Il giudice può condannare chi avvia cause con richieste di risarcimento immotivate

Giornalisti: basta con le querele pretestuose

MILANO – I giornalisti possono difendersi di fronte alle sempre più numerose cause pretestuose e intimidatorie con cui vengono rivendicati senza motivo ingenti risarcimenti danni.
Lo ha spiegato il giudice Roberto Bichi, presidente della prima sezione del Tribunale Civile di Milano, nel corso di un convegno al Circolo della Stampa di Milano, sul tema “Che fare se una querela blocca un’inchiesta?” (promosso dall’Associazione Lombarda dei Giornalisti, dall’Associazione Culturale Balrog, con la collaborazione dell’Osservatorio Ossigeno per l’Informazione e di Stampa Democratica), annunciando che è maturato in seno alla magistratura l’orientamento di sanzionare chi ha presentato una richiesta pretestuosa, applicando una recente norma di carattere innovativo inserita nel 2009 nel Codice di Procedura Civile, quella dell’art.96, secondo comma.
Essa stabilisce che, al momento di pronunciarsi su chi deve pagare le spese di giudizio, il giudice può condannare, anche d’ufficio, la parte soccombente a pagare alla controparte “una somma equitativamente determinata”. Il dottor Bichi ha sottolineato che si tratta di una innovazione importante, che ha suscitato discussioni, obiezioni, proteste e ricorsi.
Ma, ormai, la norma è pacificamente applicabile in base a una sentenza emessa nel 2010 dalla Corte di Cassazione. Detta sentenza ha riconosciuto che la somma equitativamente determinata va al di là del concetto di risarcimento del danno subito (che in quanto tale dovrebbe essere comprovato, e ciò di solito è molto difficile per un giornale e per un giornalista nella situazione di cui stiamo parlando) e assume invece un carattere di “risarcimento sanzionatorio” nei confronti di chi ha abusato del diritto costituzionale di rivolgersi a un giudice per chiedere la riparazione di un torto presunto.
Il pagamento della somma equitativa, ha spiegato il giudice milanese, ha lo scopo “di evitare l’abuso del diritto processuale, si muove quindi anche a tutela della giurisdizione, vuole in qualche modo sanzionare chi ha provocato ingiustamente la sofferenza derivante dalla pendenza di un procedimento giudiziario”.
Il Tribunale Civile di Milano è orientato ad applicare questa norma.
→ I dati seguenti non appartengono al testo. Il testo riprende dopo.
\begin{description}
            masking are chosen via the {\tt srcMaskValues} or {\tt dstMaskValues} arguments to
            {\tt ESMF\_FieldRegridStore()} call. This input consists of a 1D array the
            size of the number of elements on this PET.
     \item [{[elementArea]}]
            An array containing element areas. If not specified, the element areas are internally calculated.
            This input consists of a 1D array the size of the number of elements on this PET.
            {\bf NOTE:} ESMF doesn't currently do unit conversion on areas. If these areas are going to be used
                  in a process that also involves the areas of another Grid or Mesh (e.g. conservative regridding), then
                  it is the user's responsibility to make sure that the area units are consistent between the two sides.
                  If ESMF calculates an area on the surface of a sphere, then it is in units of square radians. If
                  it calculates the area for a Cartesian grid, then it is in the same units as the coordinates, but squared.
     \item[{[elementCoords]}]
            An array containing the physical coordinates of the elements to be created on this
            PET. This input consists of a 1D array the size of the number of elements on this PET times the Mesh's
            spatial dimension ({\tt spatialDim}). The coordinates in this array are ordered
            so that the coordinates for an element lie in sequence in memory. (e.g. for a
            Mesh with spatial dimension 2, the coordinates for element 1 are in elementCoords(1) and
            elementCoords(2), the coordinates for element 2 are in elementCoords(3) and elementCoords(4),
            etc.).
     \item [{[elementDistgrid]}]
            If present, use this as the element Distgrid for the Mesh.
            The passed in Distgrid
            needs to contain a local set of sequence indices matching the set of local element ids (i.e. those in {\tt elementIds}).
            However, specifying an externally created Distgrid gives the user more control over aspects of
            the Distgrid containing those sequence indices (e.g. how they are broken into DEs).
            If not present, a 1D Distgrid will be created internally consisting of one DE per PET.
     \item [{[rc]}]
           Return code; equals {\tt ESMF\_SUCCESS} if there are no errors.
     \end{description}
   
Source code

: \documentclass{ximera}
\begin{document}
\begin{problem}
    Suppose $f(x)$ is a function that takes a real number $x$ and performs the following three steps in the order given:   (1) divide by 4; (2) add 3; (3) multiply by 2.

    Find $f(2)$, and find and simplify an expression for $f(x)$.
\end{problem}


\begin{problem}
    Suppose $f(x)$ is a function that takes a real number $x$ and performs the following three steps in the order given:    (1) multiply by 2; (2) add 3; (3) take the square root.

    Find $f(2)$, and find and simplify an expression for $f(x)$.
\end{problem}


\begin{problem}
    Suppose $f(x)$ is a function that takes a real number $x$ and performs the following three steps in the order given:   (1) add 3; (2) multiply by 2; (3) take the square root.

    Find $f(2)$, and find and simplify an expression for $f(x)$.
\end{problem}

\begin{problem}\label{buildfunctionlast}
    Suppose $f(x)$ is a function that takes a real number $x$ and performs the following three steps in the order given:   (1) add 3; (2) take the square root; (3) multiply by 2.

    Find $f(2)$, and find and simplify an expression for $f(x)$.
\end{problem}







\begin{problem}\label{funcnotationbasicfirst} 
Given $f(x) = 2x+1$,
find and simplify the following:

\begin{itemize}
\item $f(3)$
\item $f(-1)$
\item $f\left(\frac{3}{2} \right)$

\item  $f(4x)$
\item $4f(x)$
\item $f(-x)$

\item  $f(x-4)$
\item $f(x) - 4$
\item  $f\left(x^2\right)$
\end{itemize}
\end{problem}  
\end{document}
Ma in che misura? Il legislatore non ha stabilito in alcun modo la misura del risarcimento sanzionatorio. Ha lasciato al giudice la più assoluta discrezionalità. I giudici della prima sezione civile si sono posti perciò posti il problema di individuare i limiti di una giusta quantificazione. “Ci siamo riuniti e dopo un primo esame – ha detto il dottor Bichi – è prevalso l’orientamento di applicare il risarcimento sanzionatorio fino a una somma non superiore a un terzo del risarcimento che era stato chiesto ed è stato rigettato”. In parole più semplici, chi ha chiesto centomila euro di risarcimento, se il giudice accerta che lo ha fatto pretestuosamente, o immotivatamente, potrà vedersi condannato a versare fino a 33.000 euro al giornalista querelato.
L’orientamento della Cassazione è importante per arginare il malcostume che si sta diffondendo: richieste di danni vengono proposte sempre più spesso in modo immotivato e pretestuoso, ad esempio definendo notizie giornalistiche false quelle che invece sono vere, anche se il querelante è consapevole che il giornalista ha riferito circostanze vere, oppure contestando opinioni critiche come se la loro espressione non fosse connessa all’esercizio della cronaca. Si agisce così perché con la pura e semplice citazione per danni si può condizionare pesantemente un giornale, si può bloccare a lungo la pubblicazione di una certa notizia e di altre collegate, si esercita un effetto intimidatorio sull’attività del giornale e del giornalista.